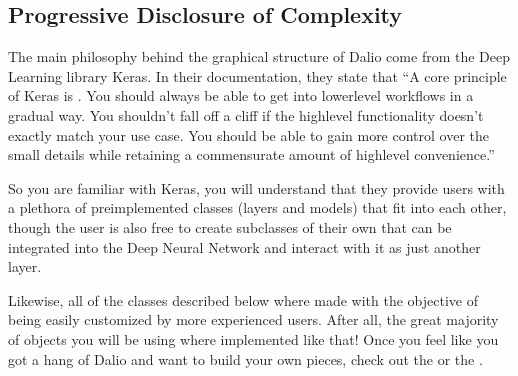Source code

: \documentclass[letterpaper,10pt,english]{sphinxmanual}
\begin{document}
\subsection{Progressive Disclosure of Complexity}
\label{\detokenize{beginners-guide:progressive-disclosure-of-complexity}}
The main philosophy behind the graphical structure of Dal\sphinxhyphen{}io come from the Deep Learning library Keras. In their documentation, they state that “A core principle of Keras is . You should always be able to get into lower\sphinxhyphen{}level workflows in a gradual way. You shouldn’t fall off a cliff if the high\sphinxhyphen{}level functionality doesn’t exactly match your use case. You should be able to gain more control over the small details while retaining a commensurate amount of high\sphinxhyphen{}level convenience.”

So you are familiar with Keras, you will understand that they provide users with a plethora of pre\sphinxhyphen{}implemented classes (layers and models) that fit into each other, though the user is also free to create subclasses of their own that can be integrated into the Deep Neural Network and interact with it as just another layer.

Likewise, all of the classes described below where made with the objective of being easily customized by more experienced users. After all, the great majority of objects you will be using where implemented like that! Once you feel like you got a hang of Dal\sphinxhyphen{}io and want to build your own pieces, check out the  or the {\hyperref[\detokenize{developers-guide:developers-guide}]{}}.
\end{document}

* YOUR GOAL: Quote exactly the line containing "Likewise, all of" and every later line through the end of the listing, and no other lines.

* OUTPUT BELOW:
Likewise, all of the classes described below where made with the objective of being easily customized by more experienced users. After all, the great majority of objects you will be using where implemented like that! Once you feel like you got a hang of Dal\sphinxhyphen{}io and want to build your own pieces, check out the  or the {\hyperref[\detokenize{developers-guide:developers-guide}]{}}.
\end{document}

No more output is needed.